For a short, immeasurable time, the stars in her eyes stopped spinning, and a subtle expression became apparent on the ridge that swept over her nose to the bottom of her lower lip, from ear to ear. But it vanished quickly. It must have been one of those small expressions--they had a scientific name. They were studied by mischievous academics trying to devise systems to seek out the mechanisms employed by the muscles in the faces of liars. Microexpressions. That's what they were called, I remembered, and they only lasted for a few hundredths of a second.
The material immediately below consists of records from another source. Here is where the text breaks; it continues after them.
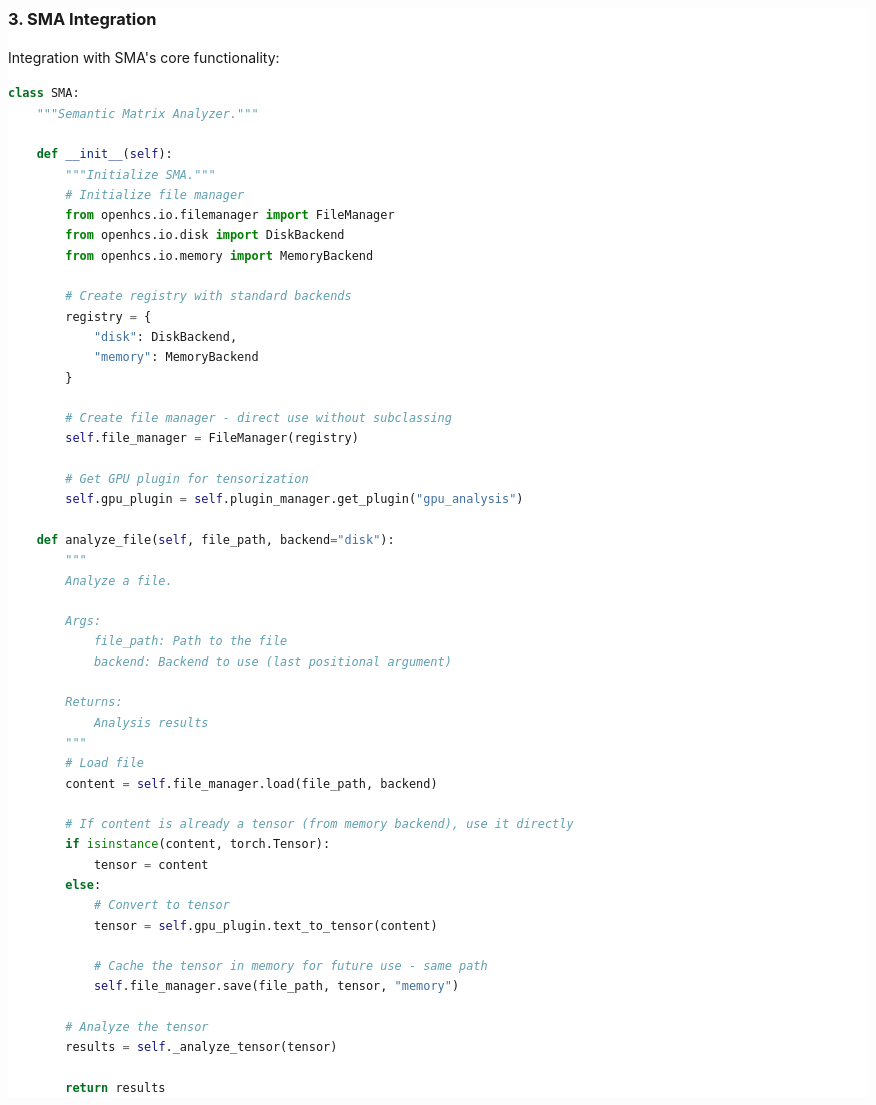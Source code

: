 ### 3. SMA Integration

Integration with SMA's core functionality:

```python
class SMA:
    """Semantic Matrix Analyzer."""
    
    def __init__(self):
        """Initialize SMA."""
        # Initialize file manager
        from openhcs.io.filemanager import FileManager
        from openhcs.io.disk import DiskBackend
        from openhcs.io.memory import MemoryBackend
        
        # Create registry with standard backends
        registry = {
            "disk": DiskBackend,
            "memory": MemoryBackend
        }
        
        # Create file manager - direct use without subclassing
        self.file_manager = FileManager(registry)
        
        # Get GPU plugin for tensorization
        self.gpu_plugin = self.plugin_manager.get_plugin("gpu_analysis")
    
    def analyze_file(self, file_path, backend="disk"):
        """
        Analyze a file.
        
        Args:
            file_path: Path to the file
            backend: Backend to use (last positional argument)
            
        Returns:
            Analysis results
        """
        # Load file
        content = self.file_manager.load(file_path, backend)
        
        # If content is already a tensor (from memory backend), use it directly
        if isinstance(content, torch.Tensor):
            tensor = content
        else:
            # Convert to tensor
            tensor = self.gpu_plugin.text_to_tensor(content)
            
            # Cache the tensor in memory for future use - same path
            self.file_manager.save(file_path, tensor, "memory")
        
        # Analyze the tensor
        results = self._analyze_tensor(tensor)
        
        return results
```
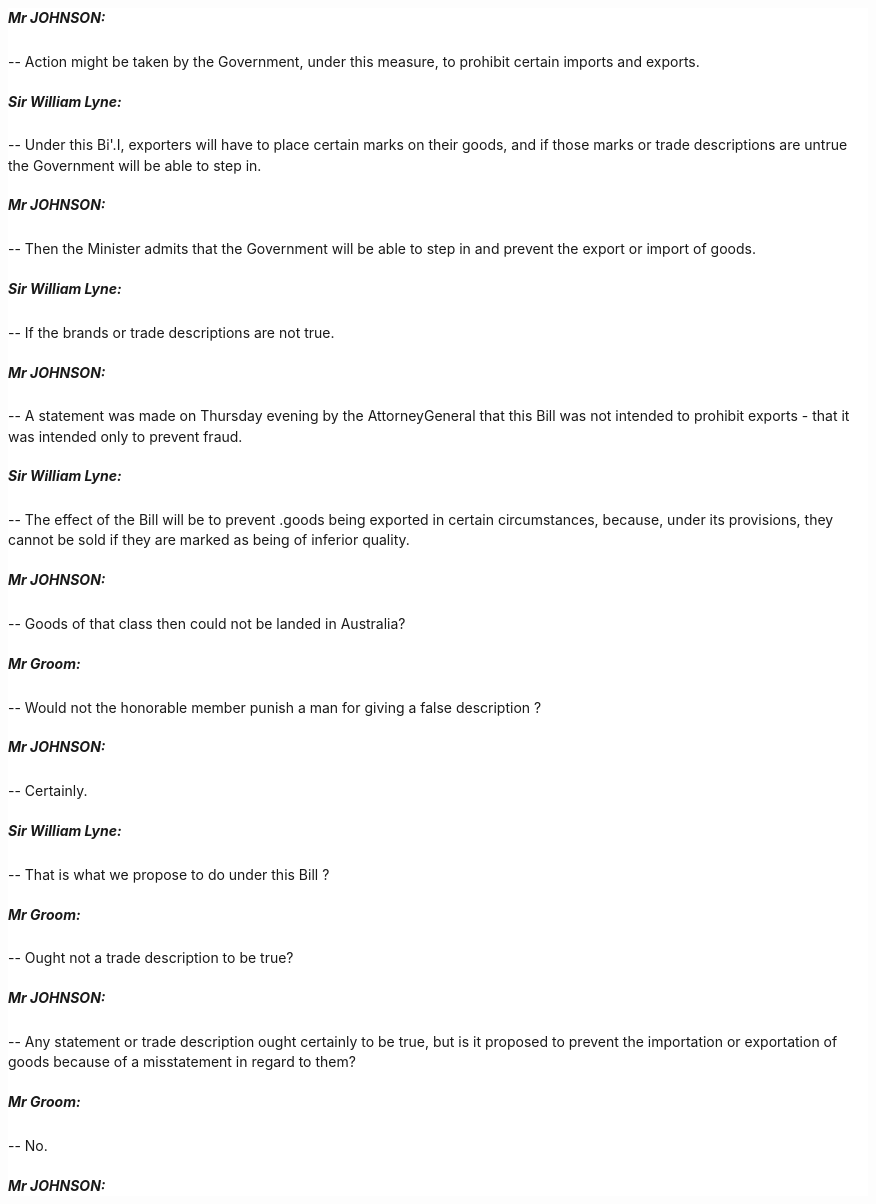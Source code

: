 ##### Mr JOHNSON:

-- Action might be taken by the Government, under this measure, to prohibit certain imports and exports. 

##### Sir William Lyne:

-- Under this Bi'.I, exporters will have to place certain marks  on their goods, and if those marks or trade descriptions are untrue the Government will be able to step in. 

##### Mr JOHNSON:

-- Then the Minister admits that the Government will be able to step in and prevent the export or import of goods. 

##### Sir William Lyne:

--  If the brands or trade descriptions are not true. 

##### Mr JOHNSON:

-- A statement was made on Thursday evening by the AttorneyGeneral that this Bill was not intended to prohibit exports - that it was intended only to prevent fraud. 

##### Sir William Lyne:

--  The effect of the Bill will be to prevent .goods being exported in certain circumstances, because, under its provisions, they cannot be sold if they are marked as being of inferior quality. 

##### Mr JOHNSON:

-- Goods of that class then could not be landed in Australia? 

##### Mr Groom:

--  Would not the honorable member punish a man for giving a false description ? 

##### Mr JOHNSON:

-- Certainly. 

##### Sir William Lyne:

--  That is what we propose to do under this Bill ? 

##### Mr Groom:

--  Ought not a trade description to be true? 

##### Mr JOHNSON:

-- Any statement or trade description ought certainly to be true, but is it proposed to prevent the importation or exportation of goods because of a misstatement in regard to them? 

##### Mr Groom:

--  No. 

##### Mr JOHNSON:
To be viewed objectively, they had to be slowed down on camera. If I could only have recorded her face for that second, and extended it for an hour or two. See the sclera of her eyes fracture like cracked porcelain, see her pupils shrink, running away from reality, recessing into her retina. Or watch as the corners of her billowing lips plummet as if finally released from the tiresome job of keeping up a friendly front without so much as a promise of a pension pay check. Watch her nostrils flare by a quarter of a quarter of a half of an inch, in reflexive unison. To just see such beauty deteriorate under the basest of emotions--hate, fear, anxiety--I would have spent all day training a camera on her face. But as her stars regained their spin, she snapped past me, her feet most utilitarian in protecting her against my concern, against a question that would abuse me for the next few days, just as her microexpression would haunt me every time I looked at myself in a mirror. My features did not hold a comparable range of expressions. I could not briefly look as though I'd seen a tragedy unfolding over the shoulder of a friend. What had she seen? Had it been anything at all? Or was it something creeping out of the woodwork of her tortured mind? Would she tell me? Or would I have to watch her face slip out of its genial place at our every encounter?